The problem with inheritance is that it makes one relation central while problem domain may have several. And even with mixins, there is very quickly a big mess.
Alternative? Some kind of multidispatch and component architecture capable of it.
Polymorphism is cool thing, but it's not limited to OOP.
Encapsulation? Also not quite limited to OOP. Modules do it as well. It's just about abstraction level boundaries, which can be as well kept by convention.
In enterprise level systems it's rare one has Cat and Dog classes. It's more usual to have a game of Spore where the user do those. Thus "OOP" gets lifted to the user level where it probably belongs. At the level the programmer deals with I see classes are more like components, which ones get by name from some registry.

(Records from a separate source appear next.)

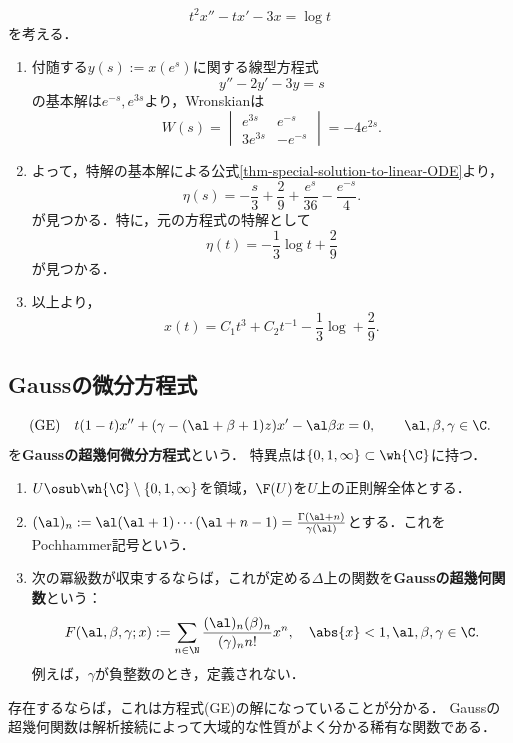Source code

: \documentclass[uplatex,dvipdfmx]{jsreport}
\begin{document}
\begin{example}
    \[t^2x''-tx'-3x=\log t\]
    を考える．
    \begin{enumerate}
        \item 付随する$y(s):=x(e^s)$に関する線型方程式
        \[y''-2y'-3y=s\]
        の基本解は$e^{-s},e^{3s}$より，Wronskianは
        \[W(s)=\begin{vmatrix}
            e^{3s}&e^{-s}\\3e^{3s}&-e^{-s}
        \end{vmatrix}=-4e^{2s}.\]
        \item よって，特解の基本解による公式\ref{thm-special-solution-to-linear-ODE}より，
        \[\eta(s)=-\frac{s}{3}+\frac{2}{9}+\frac{e^s}{36}-\frac{e^{-s}}{4}.\]
        が見つかる．特に，元の方程式の特解として
        \[\eta(t)=-\frac{1}{3}\log t+\frac{2}{9}\]
        が見つかる．
        \item 以上より，
        \[x(t)=C_1t^3+C_2t^{-1}-\frac{1}{3}\log +\frac{2}{9}.\]
    \end{enumerate}
\end{example}

\subsection{Gaussの微分方程式}

\begin{tcolorbox}[colframe=ForestGreen, colback=ForestGreen!10!white,breakable,colbacktitle=ForestGreen!40!white,coltitle=black,fonttitle=\bfseries\sffamily,
title=]
    
\end{tcolorbox}

\begin{problem}
    \[\text{(GE)}\quad t(1-t)x''+(\gamma-(\al+\beta+1)z)x'-\al\beta x=0,\qquad\al,\beta,\gamma\in\C.\]
    を\textbf{Gaussの超幾何微分方程式}という．
    特異点は$\{0,1,\infty\}\subset\wh{\C}$に持つ．
    \begin{enumerate}
        \item $U\osub\wh{\C}\setminus\{0,1,\infty\}$を領域，$\F(U)$を$U$上の正則解全体とする．
        \item $(\al)_n:=\al(\al+1)\cdots(\al+n-1)=\frac{\Gamma(\al+n)}{\gamma(\al)}$とする．これをPochhammer記号という．
        \item 次の冪級数が収束するならば，これが定める$\Delta$上の関数を\textbf{Gaussの超幾何関数}という：
        \[F(\al,\beta,\gamma;x):=\sum_{n\in\N}\frac{(\al)_n(\beta)_n}{(\gamma)_nn!}x^n,\quad\abs{x}<1,\al,\beta,\gamma\in\C.\]
        例えば，$\gamma$が負整数のとき，定義されない．
    \end{enumerate}
    存在するならば，これは方程式(GE)の解になっていることが分かる．
    Gaussの超幾何関数は解析接続によって大域的な性質がよく分かる稀有な関数である．
\end{problem}
\end{document}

As someone else already commented, classes are more like organizational principle for the code.
As for combining several functions with roughly the same arguments advice. It's quite shallow. In particular case it may reveal a better abstraction or then not, just adding some incidental couplings. (the same may be true for instance for FP languages where a module may contain functions on some "topic"). Thus a tendency for god classes.
The main critique towards OOP nowadays is whether it's a good idea to have shared state all over the system? Component systems may overcome that by having centralized bookkeeping of component instances, but what about OOP in general?

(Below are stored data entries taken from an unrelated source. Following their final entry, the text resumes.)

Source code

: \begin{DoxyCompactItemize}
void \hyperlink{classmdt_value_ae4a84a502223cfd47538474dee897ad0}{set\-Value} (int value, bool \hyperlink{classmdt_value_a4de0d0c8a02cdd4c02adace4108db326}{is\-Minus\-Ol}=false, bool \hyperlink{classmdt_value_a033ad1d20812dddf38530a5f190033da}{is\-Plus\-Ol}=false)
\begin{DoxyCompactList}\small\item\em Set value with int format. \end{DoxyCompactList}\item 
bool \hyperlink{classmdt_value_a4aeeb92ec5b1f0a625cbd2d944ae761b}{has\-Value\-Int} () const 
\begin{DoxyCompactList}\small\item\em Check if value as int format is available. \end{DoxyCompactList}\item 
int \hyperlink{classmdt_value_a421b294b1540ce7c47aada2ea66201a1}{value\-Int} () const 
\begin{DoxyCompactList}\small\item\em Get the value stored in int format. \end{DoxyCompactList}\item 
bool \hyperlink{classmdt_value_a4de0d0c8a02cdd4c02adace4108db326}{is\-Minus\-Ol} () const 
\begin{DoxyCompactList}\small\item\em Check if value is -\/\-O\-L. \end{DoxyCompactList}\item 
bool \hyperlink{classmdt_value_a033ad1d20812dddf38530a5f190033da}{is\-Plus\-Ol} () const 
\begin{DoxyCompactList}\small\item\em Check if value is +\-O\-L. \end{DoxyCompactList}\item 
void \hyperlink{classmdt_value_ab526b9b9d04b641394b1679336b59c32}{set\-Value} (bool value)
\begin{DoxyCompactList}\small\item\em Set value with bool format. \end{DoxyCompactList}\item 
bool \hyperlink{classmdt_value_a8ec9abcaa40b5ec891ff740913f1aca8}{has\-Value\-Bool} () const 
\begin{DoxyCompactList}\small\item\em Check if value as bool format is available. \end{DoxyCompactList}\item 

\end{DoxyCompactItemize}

Without behavior a class is just a template for a data structure.
In a sense, an instance of the class can be understood as a "stateful function" (sounds ugly). Is such a thing really helping to fight complexity or the other way around? As with every tool - it depends.
Ergonomics is yet another dimension. Does having classes help a programmer to juggle less items at any time (and I include reading code here, not only writing)? I do not know the answer. May be, it depends on the case as well.
Possibly, having to call methods instead of classes is just a syntactical sugar. In Python it's very clear:
obj.method(args)
vs
function(obj, args)
Why obj should be privileged? Who knows... One needs to read volumes of OOP wisdom to get to it.